[Optimizer Overlap] Move hooks to own file (#71601)

rohan-varma · pytorchmergebot · commit 9b3a56eecfab · 2022-01-23T00:04:32.000Z
Summary: Pull Request resolved: #71601 Moves current prototype optimizer overlap to its own file for a better namespace. No code changes besides a few comment fixes.

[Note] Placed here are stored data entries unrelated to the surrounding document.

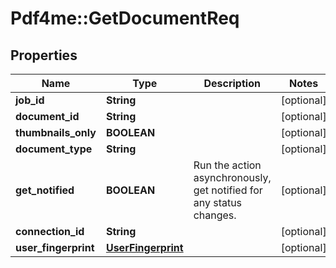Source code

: # Pdf4me::GetDocumentReq

## Properties
Name | Type | Description | Notes
------------ | ------------- | ------------- | -------------
**job_id** | **String** |  | [optional] 
**document_id** | **String** |  | [optional] 
**thumbnails_only** | **BOOLEAN** |  | [optional] 
**document_type** | **String** |  | [optional] 
**get_notified** | **BOOLEAN** | Run the action asynchronously, get notified for any status changes. | [optional] 
**connection_id** | **String** |  | [optional] 
**user_fingerprint** | [**UserFingerprint**](UserFingerprint.md) |  | [optional] 


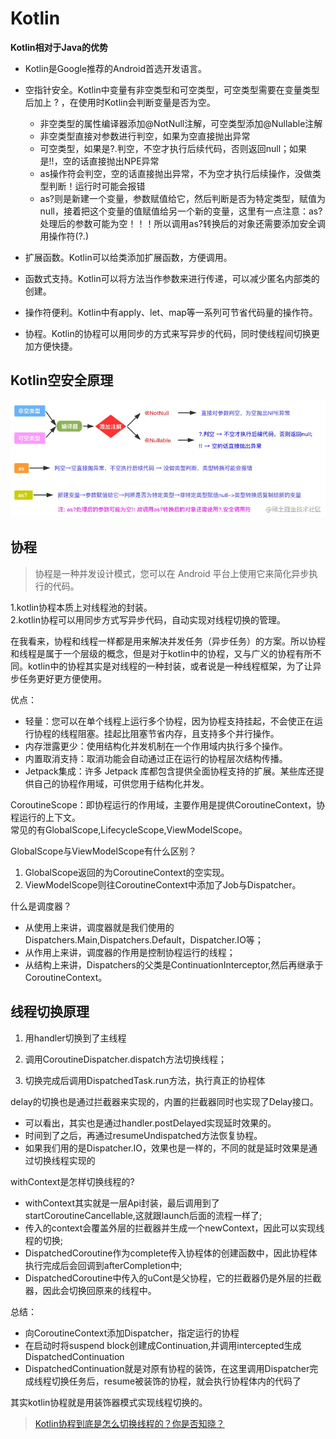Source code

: # Kotlin

**Kotlin相对于Java的优势**

- Kotlin是Google推荐的Android首选开发语言。

- 空指针安全。Kotlin中变量有非空类型和可空类型，可空类型需要在变量类型后加上 ? ，在使用时Kotlin会判断变量是否为空。  
  - 非空类型的属性编译器添加@NotNull注解，可空类型添加@Nullable注解
  - 非空类型直接对参数进行判空，如果为空直接抛出异常
  - 可空类型，如果是?.判空，不空才执行后续代码，否则返回null；如果是!!，空的话直接抛出NPE异常
  - as操作符会判空，空的话直接抛出异常，不为空才执行后续操作，没做类型判断！运行时可能会报错
  - as?则是新建一个变量，参数赋值给它，然后判断是否为特定类型，赋值为null，接着把这个变量的值赋值给另一个新的变量，这里有一点注意：as?处理后的参数可能为空！！！所以调用as?转换后的对象还需要添加安全调用操作符(?.)

- 扩展函数。Kotlin可以给类添加扩展函数，方便调用。

- 函数式支持。Kotlin可以将方法当作参数来进行传递，可以减少匿名内部类的创建。

- 操作符便利。Kotlin中有apply、let、map等一系列可节省代码量的操作符。

- 协程。Kotlin的协程可以用同步的方式来写异步的代码，同时使线程间切换更加方便快捷。

## Kotlin空安全原理

![空安全原理](../image/kotlin_null.webp)

## 协程

> 协程是一种并发设计模式，您可以在 Android 平台上使用它来简化异步执行的代码。

1.kotlin协程本质上对线程池的封装。  
2.kotlin协程可以用同步方式写异步代码，自动实现对线程切换的管理。

在我看来，协程和线程一样都是用来解决并发任务（异步任务）的方案。所以协程和线程是属于一个层级的概念，但是对于kotlin中的协程，又与广义的协程有所不同。kotlin中的协程其实是对线程的一种封装，或者说是一种线程框架，为了让异步任务更好更方便使用。

优点：
- 轻量：您可以在单个线程上运行多个协程，因为协程支持挂起，不会使正在运行协程的线程阻塞。挂起比阻塞节省内存，且支持多个并行操作。
- 内存泄露更少：使用结构化并发机制在一个作用域内执行多个操作。
- 内置取消支持：取消功能会自动通过正在运行的协程层次结构传播。
- Jetpack集成：许多 Jetpack 库都包含提供全面协程支持的扩展。某些库还提供自己的协程作用域，可供您用于结构化并发。

<span class="font-red">CoroutineScope：</span>即协程运行的作用域，主要作用是提供CoroutineContext，协程运行的上下文。  
常见的有GlobalScope,LifecycleScope,ViewModelScope。

GlobalScope与ViewModelScope有什么区别？  
1. GlobalScope返回的为CoroutineContext的空实现。  
2. ViewModelScope则往CoroutineContext中添加了Job与Dispatcher。

什么是调度器？

- 从使用上来讲，调度器就是我们使用的Dispatchers.Main,Dispatchers.Default，Dispatcher.IO等；
- 从作用上来讲，调度器的作用是控制协程运行的线程；
- 从结构上来讲，Dispatchers的父类是ContinuationInterceptor,然后再继承于CoroutineContext。

## 线程切换原理

1. 用handler切换到了主线程

2. 调用CoroutineDispatcher.dispatch方法切换线程；  
3. 切换完成后调用DispatchedTask.run方法，执行真正的协程体


delay的切换也是通过拦截器来实现的，内置的拦截器同时也实现了Delay接口。
- 可以看出，其实也是通过handler.postDelayed实现延时效果的。
- 时间到了之后，再通过resumeUndispatched方法恢复协程。
- 如果我们用的是Dispatcher.IO，效果也是一样的，不同的就是延时效果是通过切换线程实现的

withContext是怎样切换线程的?

- withContext其实就是一层Api封装，最后调用到了startCoroutineCancellable,这就跟launch后面的流程一样了;
- 传入的context会覆盖外层的拦截器并生成一个newContext，因此可以实现线程的切换;
- DispatchedCoroutine作为complete传入协程体的创建函数中，因此协程体执行完成后会回调到afterCompletion中;
- DispatchedCoroutine中传入的uCont是父协程，它的拦截器仍是外层的拦截器，因此会切换回原来的线程中。

总结：
- 向CoroutineContext添加Dispatcher，指定运行的协程
- 在启动时将suspend block创建成Continuation,并调用intercepted生成DispatchedContinuation
- DispatchedContinuation就是对原有协程的装饰，在这里调用Dispatcher完成线程切换任务后，resume被装饰的协程，就会执行协程体内的代码了

其实kotlin协程就是用装饰器模式实现线程切换的。

> [Kotlin协程到底是怎么切换线程的？你是否知晓？](https://blog.csdn.net/u012165769/article/details/118488207)
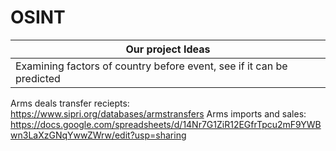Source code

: # OSINT
|Our project Ideas | 
| ------------- | 
| Examining factors of country before event, see if it can be predicted | 


Arms deals transfer reciepts:  https://www.sipri.org/databases/armstransfers
Arms imports and sales: https://docs.google.com/spreadsheets/d/14Nr7G1ZiR12EGfrTpcu2mF9YWBwn3LaXzGNqYwwZWrw/edit?usp=sharing
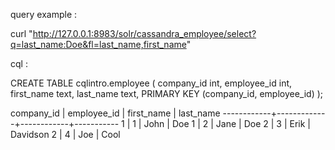 query example :

curl "http://127.0.0.1:8983/solr/cassandra_employee/select?q=last_name:Doe&fl=last_name,first_name"

cql :

CREATE TABLE cqlintro.employee (
    company_id int,
    employee_id int,
    first_name text,
    last_name text,
    PRIMARY KEY (company_id, employee_id)
);


 company_id | employee_id | first_name | last_name
------------+-------------+------------+-----------
          1 |           1 |       John |       Doe
          1 |           2 |       Jane |       Doe
          2 |           3 |       Erik |  Davidson
          2 |           4 |        Joe |      Cool
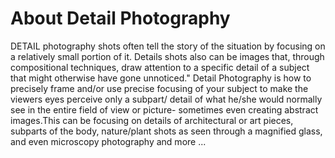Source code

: # About Detail Photography
DETAIL photography shots often tell the story of the situation by focusing on a relatively small portion of it. Details shots also can be images that, through compositional techniques, draw attention to a specific detail of a subject that might otherwise have gone unnoticed." Detail Photography is how to precisely frame and/or use precise focusing of your subject to make the viewers eyes perceive only a subpart/ detail of what he/she would normally see in the entire field of view or picture- sometimes even creating abstract images.This can be focusing on details of architectural or art pieces, subparts of the body, nature/plant shots as seen through a magnified glass, and even microscopy photography and more ...
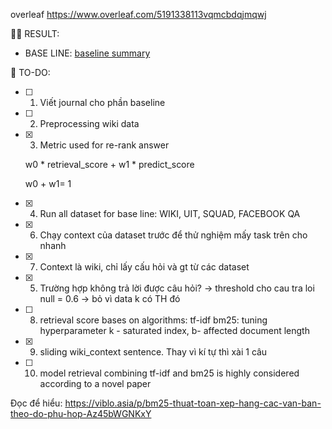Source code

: overleaf https://www.overleaf.com/5191338113vqmcbdqjmqwj

🏃‍♂️ RESULT:

- BASE LINE: [baseline summary](baseline_summary.md)

📜 TO-DO:

- [ ] 1. Viết journal cho phần baseline
- [ ] 2. Preprocessing wiki data
- [x] 3. Metric used for re-rank answer

  w0 \* retrieval_score + w1 \* predict_score

  w0 + w1= 1

- [x] 4. Run all dataset for base line: WIKI, UIT, SQUAD, FACEBOOK QA
- [x] 6. Chạy context của dataset trước để thử nghiệm mấy task trên cho nhanh
- [x] 7. Context là wiki, chỉ lấy cấu hỏi và gt từ các dataset
- [x] 5. Trường hợp không trả lời được câu hỏi? -> threshold cho cau tra loi null = 0.6 -> bỏ vì data k có TH đó
- [ ] 8. retrieval score bases on algorithms:
     tf-idf
     bm25: tuning hyperparameter k - saturated index, b- affected document length
- [x] 9. sliding wiki_context sentence. Thay vì kí tự thì xài 1 câu
- [ ] 10. model retrieval combining tf-idf and bm25 is highly considered according to a novel paper

Đọc để hiểu: https://viblo.asia/p/bm25-thuat-toan-xep-hang-cac-van-ban-theo-do-phu-hop-Az45bWGNKxY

Note that this code is still prototype and not expected to be used by an end user. ghstack-source-id: 147458826 Test Plan: CI Reviewed By: cbalioglu Differential Revision: D33662678 fbshipit-source-id: 3cc931323230a4b66c02b9e6f744aaf5c48d4d34 (cherry picked from commit 5070595)
diff --git a/torch/distributed/algorithms/ddp_comm_hooks/__init__.py b/torch/distributed/algorithms/ddp_comm_hooks/__init__.py
@@ -9,6 +9,7 @@
     default_hooks as default,
     powerSGD_hook as powerSGD,
     quantization_hooks as quantization,
+    optimizer_overlap_hooks as optimizer_overlap,
 )
 
 
diff --git a/torch/distributed/algorithms/ddp_comm_hooks/default_hooks.py b/torch/distributed/algorithms/ddp_comm_hooks/default_hooks.py
@@ -105,62 +105,6 @@ def decompress(fut):
     return fut.then(decompress)
 
 
-class _OptimizerHookState(object):
-    """
-    Holds state for running optimizer in-line after DDP communication hook.
-    Currently contains only optimizer class which must have a method `step_param`.
-    """
-
-    __slots__ = ["functional_optimizer"]
-
-    def __init__(
-        self, functional_optim_cls, *functional_optim_args, **functional_optim_kwargs
-    ):
-        self.functional_optimizer = functional_optim_cls(
-            [],
-            *functional_optim_args,
-            **functional_optim_kwargs,
-            _allow_empty_param_list=True,
-        )
-        if not hasattr(self.functional_optimizer, "step_param"):
-            raise ValueError(
-                f"Class {functional_optim_cls} must implement method step_param."
-            )
-
-
-# TODO: Add an example to use such a wrapper.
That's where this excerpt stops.